TASK INSTRUCTIONS — The expected output is exactly the lines below, starting at the line with "Local meetups are" and ending at the line with "#### Large companies", both included; no other line belongs in it.

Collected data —
>>>

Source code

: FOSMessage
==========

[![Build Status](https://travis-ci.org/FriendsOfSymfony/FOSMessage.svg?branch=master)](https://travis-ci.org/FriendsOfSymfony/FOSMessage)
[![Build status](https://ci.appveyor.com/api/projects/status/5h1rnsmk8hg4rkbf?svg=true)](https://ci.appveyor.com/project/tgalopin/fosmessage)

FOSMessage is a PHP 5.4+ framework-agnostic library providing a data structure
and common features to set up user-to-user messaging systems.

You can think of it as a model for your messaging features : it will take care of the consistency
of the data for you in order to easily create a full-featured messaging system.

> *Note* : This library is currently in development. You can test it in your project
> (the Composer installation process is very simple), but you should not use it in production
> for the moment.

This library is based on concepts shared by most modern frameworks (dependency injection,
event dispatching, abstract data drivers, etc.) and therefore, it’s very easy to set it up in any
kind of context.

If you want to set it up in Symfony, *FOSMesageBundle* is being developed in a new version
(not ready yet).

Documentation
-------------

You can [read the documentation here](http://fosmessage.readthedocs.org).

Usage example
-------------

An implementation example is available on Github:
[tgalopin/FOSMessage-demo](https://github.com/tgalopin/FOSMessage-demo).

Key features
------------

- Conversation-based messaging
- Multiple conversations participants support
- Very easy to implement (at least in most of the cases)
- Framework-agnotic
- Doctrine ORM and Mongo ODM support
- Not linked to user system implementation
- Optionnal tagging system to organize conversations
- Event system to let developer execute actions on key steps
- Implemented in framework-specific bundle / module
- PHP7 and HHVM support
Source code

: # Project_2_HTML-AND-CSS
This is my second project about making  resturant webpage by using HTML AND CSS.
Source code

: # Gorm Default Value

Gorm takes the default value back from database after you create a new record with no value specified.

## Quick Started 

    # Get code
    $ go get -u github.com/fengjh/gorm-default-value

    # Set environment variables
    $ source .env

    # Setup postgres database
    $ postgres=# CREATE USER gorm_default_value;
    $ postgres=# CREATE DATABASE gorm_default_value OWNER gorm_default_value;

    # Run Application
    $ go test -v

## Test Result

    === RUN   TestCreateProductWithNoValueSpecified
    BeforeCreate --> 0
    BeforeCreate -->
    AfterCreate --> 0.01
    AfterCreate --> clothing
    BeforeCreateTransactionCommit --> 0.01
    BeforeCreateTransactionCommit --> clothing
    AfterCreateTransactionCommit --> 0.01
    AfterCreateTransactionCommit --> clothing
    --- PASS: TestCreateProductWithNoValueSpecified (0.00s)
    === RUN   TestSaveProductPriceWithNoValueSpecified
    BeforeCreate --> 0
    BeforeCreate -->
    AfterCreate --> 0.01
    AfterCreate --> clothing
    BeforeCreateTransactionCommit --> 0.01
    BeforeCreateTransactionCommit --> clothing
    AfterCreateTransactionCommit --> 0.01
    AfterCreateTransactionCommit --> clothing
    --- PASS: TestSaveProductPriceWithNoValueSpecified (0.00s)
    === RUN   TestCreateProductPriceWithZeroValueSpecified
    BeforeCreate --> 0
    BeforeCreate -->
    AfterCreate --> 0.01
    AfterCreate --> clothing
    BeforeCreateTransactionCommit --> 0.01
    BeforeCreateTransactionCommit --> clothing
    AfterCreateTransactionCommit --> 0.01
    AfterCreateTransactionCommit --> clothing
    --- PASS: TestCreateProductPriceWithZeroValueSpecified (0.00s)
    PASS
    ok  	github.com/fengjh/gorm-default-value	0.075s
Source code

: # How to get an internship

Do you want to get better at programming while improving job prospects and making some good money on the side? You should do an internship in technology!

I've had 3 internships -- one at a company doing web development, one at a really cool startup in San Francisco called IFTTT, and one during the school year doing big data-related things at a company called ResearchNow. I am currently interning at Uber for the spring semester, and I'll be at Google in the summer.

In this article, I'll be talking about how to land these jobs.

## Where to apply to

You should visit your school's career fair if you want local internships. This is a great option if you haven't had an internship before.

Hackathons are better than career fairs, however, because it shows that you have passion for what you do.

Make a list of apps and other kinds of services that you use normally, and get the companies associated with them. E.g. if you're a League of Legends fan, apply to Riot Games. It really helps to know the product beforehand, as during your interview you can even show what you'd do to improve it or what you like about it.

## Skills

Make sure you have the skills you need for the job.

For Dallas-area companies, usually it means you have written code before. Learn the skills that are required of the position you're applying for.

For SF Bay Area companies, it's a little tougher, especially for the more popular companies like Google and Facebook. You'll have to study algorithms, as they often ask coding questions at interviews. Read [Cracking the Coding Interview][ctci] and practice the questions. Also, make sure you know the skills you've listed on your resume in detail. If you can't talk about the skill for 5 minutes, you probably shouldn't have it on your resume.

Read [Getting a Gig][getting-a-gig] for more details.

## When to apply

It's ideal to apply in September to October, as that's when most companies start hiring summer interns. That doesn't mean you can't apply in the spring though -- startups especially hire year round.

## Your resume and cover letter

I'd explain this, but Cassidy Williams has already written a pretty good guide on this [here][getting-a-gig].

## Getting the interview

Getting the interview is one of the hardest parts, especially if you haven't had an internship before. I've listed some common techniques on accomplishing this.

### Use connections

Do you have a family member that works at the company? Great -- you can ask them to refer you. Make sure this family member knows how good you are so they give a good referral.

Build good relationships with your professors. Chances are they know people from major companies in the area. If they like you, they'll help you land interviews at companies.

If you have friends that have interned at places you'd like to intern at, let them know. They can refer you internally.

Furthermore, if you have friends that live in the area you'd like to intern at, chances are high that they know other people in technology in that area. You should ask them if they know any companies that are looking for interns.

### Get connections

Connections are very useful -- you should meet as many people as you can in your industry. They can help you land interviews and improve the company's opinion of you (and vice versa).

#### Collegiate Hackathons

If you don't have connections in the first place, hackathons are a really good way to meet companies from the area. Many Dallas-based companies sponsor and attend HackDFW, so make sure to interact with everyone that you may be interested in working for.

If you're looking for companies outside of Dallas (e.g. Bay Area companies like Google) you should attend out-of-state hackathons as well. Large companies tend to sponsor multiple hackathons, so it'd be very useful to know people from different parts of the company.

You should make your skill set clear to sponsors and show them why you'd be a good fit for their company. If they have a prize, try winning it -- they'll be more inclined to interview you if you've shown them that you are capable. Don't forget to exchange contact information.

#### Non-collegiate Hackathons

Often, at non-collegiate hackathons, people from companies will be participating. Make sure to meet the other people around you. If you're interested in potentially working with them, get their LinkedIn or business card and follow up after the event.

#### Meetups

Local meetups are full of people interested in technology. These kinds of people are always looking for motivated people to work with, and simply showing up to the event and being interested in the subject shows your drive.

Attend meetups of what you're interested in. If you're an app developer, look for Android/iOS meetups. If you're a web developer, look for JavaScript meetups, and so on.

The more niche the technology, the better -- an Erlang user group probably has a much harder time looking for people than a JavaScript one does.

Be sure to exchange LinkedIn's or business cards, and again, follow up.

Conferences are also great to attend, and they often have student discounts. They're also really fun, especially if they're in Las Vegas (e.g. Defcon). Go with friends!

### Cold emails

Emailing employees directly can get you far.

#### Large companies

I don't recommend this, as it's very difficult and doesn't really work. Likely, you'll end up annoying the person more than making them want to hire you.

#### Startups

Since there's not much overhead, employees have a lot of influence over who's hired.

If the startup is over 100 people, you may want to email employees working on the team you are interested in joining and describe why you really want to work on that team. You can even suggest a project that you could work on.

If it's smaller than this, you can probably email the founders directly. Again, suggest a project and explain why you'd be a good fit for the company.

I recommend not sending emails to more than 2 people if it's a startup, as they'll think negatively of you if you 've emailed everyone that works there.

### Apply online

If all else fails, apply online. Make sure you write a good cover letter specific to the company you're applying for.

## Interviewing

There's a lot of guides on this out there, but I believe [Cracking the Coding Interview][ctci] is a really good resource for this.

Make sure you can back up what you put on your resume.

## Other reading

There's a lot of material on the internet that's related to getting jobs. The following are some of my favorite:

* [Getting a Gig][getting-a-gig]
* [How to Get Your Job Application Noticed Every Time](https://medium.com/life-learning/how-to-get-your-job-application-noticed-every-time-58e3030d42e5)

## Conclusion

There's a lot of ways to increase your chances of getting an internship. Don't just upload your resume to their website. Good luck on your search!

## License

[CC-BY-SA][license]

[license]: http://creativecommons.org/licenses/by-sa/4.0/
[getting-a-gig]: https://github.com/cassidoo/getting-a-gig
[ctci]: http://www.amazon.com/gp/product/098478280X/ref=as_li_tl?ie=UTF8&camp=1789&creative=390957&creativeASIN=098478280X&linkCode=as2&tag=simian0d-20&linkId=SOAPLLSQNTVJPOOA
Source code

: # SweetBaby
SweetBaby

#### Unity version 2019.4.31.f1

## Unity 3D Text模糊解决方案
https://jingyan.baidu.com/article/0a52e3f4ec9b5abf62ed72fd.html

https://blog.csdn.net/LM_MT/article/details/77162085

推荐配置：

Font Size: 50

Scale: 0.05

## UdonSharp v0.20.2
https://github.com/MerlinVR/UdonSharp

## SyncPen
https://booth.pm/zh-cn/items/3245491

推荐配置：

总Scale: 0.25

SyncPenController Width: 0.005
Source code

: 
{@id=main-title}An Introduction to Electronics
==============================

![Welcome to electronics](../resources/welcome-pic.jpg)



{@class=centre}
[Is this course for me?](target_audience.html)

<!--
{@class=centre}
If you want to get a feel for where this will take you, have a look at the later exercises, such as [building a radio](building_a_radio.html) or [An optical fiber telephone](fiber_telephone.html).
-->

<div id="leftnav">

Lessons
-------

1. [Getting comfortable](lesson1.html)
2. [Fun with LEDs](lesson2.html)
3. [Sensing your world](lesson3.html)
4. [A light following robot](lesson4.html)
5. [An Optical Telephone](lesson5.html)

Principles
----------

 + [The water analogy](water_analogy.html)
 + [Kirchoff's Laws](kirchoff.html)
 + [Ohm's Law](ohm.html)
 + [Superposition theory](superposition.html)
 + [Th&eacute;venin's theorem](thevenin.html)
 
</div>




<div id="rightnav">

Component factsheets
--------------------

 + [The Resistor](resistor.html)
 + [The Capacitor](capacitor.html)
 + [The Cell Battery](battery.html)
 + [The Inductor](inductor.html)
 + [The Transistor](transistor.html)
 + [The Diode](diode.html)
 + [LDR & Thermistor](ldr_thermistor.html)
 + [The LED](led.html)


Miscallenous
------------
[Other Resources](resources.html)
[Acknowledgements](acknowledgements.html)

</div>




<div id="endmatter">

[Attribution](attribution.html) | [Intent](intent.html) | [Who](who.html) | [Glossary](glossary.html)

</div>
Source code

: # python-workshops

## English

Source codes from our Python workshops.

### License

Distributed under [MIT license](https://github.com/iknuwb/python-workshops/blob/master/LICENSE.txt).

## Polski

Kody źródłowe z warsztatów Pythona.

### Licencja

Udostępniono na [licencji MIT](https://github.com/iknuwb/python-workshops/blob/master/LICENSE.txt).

<<<

TASK RESPONSE —
Local meetups are full of people interested in technology. These kinds of people are always looking for motivated people to work with, and simply showing up to the event and being interested in the subject shows your drive.

Attend meetups of what you're interested in. If you're an app developer, look for Android/iOS meetups. If you're a web developer, look for JavaScript meetups, and so on.

The more niche the technology, the better -- an Erlang user group probably has a much harder time looking for people than a JavaScript one does.

Be sure to exchange LinkedIn's or business cards, and again, follow up.

Conferences are also great to attend, and they often have student discounts. They're also really fun, especially if they're in Las Vegas (e.g. Defcon). Go with friends!

### Cold emails

Emailing employees directly can get you far.

#### Large companies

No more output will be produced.